Al-Qaida frees inmates from Yemeni prison

By Candace Kellner
Staff Writer

Terrorist group al-Qaida attacked a southern Yemeni prison and released six inmates who are militants for the group on Friday, Feb. 13. Three of the six militants freed in the prison attack had been sentenced to death, a provincial security official told CNN. A security official reported that the attack had occurred just one day after the group took control of a military camp in the same province.

All six inmates are fighters for the terrorist group al-Qaida (AP Photo).
All six inmates are fighters for the terrorist group al-Qaida (AP Photo).

According to CNN, al-Qaida has long clashed with Yemen’s military, and this attack, which occurred in the nation’s Shabwa province, was more than 100 miles east of the capital. Yemen’s capital, Sanaa, has become an area of interest for the group after Houthi rebels seized it weeks before the attack.

Information regarding the casualties and details about how the attack developed were not initially publicized. However three local security officials told CNN that a Sunni Muslim terror group, known as AQAP, had taken over a military camp in a nearby town. This gave AQAP control of all of the camp’s weaponry, the officials said.

Before the conflict ended, tribal fighters were called in by the military camp’s commander. A ceasefire was called immediately after the fighters arrival so that they could help evacuate the battered Yemeni troops from the camp, a tribal leader told CNN.

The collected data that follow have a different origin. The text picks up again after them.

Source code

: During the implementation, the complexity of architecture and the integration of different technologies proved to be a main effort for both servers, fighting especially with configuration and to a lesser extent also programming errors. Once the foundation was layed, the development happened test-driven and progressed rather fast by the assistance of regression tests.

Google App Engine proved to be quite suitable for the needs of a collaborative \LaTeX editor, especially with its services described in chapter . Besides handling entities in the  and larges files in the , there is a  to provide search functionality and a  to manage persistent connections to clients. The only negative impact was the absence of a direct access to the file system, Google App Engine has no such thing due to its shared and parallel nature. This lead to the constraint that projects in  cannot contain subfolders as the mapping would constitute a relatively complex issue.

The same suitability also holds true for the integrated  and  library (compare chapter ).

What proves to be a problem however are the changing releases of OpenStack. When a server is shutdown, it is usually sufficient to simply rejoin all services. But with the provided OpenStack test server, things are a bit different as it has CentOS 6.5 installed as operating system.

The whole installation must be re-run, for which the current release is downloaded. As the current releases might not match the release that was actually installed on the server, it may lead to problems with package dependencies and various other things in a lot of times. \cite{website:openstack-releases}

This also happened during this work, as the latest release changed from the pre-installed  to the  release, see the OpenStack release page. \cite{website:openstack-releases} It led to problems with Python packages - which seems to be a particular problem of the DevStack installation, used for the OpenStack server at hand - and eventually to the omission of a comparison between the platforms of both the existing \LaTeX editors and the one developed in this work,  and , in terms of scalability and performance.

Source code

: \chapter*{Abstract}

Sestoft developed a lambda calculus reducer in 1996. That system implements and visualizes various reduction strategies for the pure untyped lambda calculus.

Earlier in the week, the United States, along with other nations, announced that they were suspending their embassy operations in Sanaa. The Saudi Foreign Minister and two Yemeni Foreign Ministry officials told CNN that due to deteriorating security conditions, Saudi Arabia evacuated its staff from their offices in the capital on Thursday, Feb. 12.

Germany’s Foreign Ministry tweeted that the German Embassy officials had left Yemen the next day. Italy’s choice to evacuate follows “recent events in the country and the progressively deteriorating security conditions,” a post by Italy’s Foreign Ministry on Twitter reads.

The United States, along with Britain and France, said that they decided to move the staff out of their embassies because of the instability caused by the Houthis’ invasion. The Houthis, a Shiite Muslim group, have seized control of vital government buildings, terminated parliament and placed President Abdu Rabu Mansour Hadi under house arrest, according to CNN.

It is not clear whether the U.S. anti-terrorism efforts will remain the same after the Houthis’ invasion, but the U.S. drone program in Sanaa is still currently active.